The Face Of China As Seen By Photographers & Travelers, 1860-1912
Preface By L. Carrington Goodrich ; Historical Commentary By Nigel Cameron
Blackwell North Amer The Face of China is devoted to the works of such largely unsung photographers as Felice A. Beato, John Thomson, E. H. Wilson, the White Brothers, and Thomas Childe. Most tended to focus on the rarefied and exotic. Who could resist the staggering architecture: the Great Wall, the magnificent battlements of Peking, or the rococo retreats of the mandarins? Or the mandarins themselves: prosperous gentlemen whose tiny-footed wives wore embroidered silk coveted by the soigne of Paris and London.

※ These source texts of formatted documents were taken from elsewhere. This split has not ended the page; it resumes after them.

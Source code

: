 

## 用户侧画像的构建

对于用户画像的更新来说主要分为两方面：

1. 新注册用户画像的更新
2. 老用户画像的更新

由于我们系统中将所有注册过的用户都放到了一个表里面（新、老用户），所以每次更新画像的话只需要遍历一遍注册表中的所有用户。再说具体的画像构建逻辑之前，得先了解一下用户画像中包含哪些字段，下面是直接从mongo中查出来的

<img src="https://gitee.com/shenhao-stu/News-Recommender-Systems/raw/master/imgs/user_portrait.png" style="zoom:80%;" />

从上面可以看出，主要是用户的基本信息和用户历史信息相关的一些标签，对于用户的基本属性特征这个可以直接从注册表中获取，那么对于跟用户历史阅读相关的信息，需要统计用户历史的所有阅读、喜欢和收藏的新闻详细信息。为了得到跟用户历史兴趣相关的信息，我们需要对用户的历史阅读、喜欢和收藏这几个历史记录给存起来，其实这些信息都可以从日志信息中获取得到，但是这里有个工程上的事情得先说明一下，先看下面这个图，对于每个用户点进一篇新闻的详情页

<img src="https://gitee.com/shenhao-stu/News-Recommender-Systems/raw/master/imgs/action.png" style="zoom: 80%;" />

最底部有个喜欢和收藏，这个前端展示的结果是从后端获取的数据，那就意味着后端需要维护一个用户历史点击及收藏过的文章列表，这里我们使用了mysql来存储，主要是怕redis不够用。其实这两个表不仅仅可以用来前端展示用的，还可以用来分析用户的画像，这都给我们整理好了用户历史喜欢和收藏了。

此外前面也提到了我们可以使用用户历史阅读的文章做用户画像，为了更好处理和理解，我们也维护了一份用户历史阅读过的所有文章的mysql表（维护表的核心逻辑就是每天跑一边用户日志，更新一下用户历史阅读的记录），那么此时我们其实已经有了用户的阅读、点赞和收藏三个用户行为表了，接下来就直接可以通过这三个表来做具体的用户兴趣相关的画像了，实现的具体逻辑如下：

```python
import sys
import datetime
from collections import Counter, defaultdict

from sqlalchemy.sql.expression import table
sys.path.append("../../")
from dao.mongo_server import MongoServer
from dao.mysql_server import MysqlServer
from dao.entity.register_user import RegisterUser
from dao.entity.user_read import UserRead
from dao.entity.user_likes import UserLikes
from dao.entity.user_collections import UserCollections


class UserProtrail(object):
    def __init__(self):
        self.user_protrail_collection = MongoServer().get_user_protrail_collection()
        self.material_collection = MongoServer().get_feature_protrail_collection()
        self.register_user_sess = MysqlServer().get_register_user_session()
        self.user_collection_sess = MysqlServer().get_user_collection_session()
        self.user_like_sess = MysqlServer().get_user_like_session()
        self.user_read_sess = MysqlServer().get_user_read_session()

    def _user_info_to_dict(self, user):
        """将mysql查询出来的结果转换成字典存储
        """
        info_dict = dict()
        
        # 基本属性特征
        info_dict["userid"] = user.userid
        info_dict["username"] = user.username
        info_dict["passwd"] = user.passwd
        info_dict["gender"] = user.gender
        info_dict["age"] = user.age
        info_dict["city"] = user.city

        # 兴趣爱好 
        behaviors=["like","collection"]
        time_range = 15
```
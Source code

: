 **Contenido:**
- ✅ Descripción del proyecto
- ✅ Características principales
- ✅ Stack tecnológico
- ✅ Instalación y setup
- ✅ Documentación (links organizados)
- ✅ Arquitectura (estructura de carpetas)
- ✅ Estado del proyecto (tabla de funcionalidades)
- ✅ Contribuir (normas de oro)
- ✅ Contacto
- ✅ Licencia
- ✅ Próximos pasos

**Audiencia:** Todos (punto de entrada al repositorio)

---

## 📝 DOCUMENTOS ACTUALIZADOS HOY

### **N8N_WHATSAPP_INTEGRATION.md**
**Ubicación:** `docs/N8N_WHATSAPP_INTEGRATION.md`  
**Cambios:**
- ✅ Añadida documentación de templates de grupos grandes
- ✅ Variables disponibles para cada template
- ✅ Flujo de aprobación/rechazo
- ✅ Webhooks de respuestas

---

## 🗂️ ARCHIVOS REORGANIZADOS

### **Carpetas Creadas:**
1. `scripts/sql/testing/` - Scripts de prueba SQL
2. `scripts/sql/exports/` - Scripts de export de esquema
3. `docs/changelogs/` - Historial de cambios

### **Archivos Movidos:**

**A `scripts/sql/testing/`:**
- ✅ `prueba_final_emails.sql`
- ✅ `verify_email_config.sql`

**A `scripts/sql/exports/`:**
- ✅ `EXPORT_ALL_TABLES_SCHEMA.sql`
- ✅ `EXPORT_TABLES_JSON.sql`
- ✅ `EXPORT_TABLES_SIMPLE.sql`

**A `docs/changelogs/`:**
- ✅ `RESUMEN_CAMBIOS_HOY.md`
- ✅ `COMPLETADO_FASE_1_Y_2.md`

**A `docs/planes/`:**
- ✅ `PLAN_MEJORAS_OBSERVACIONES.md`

A few photographers saw more than the elevated society and resplendent architecture, and ventured in search of the less visible China. Felice Beatro traveled with the Anglo-French armies to depict the conquest of Tientsin and the sacking of the Imperial summer Palace. With a documentarian's eye, John Thomson directed his lens at both the imperial family and its subjects. His prints contrast the great distance between ruler and ruled, warning of more upheaval in a country already torn and, equally important, fixing forever subtle attitudes and mores. Using cumbersome equipment, Donald Mennie and the White Brothers photographed the dreamlike and harmonious panoramas so beloved by great Chinese landscape artists.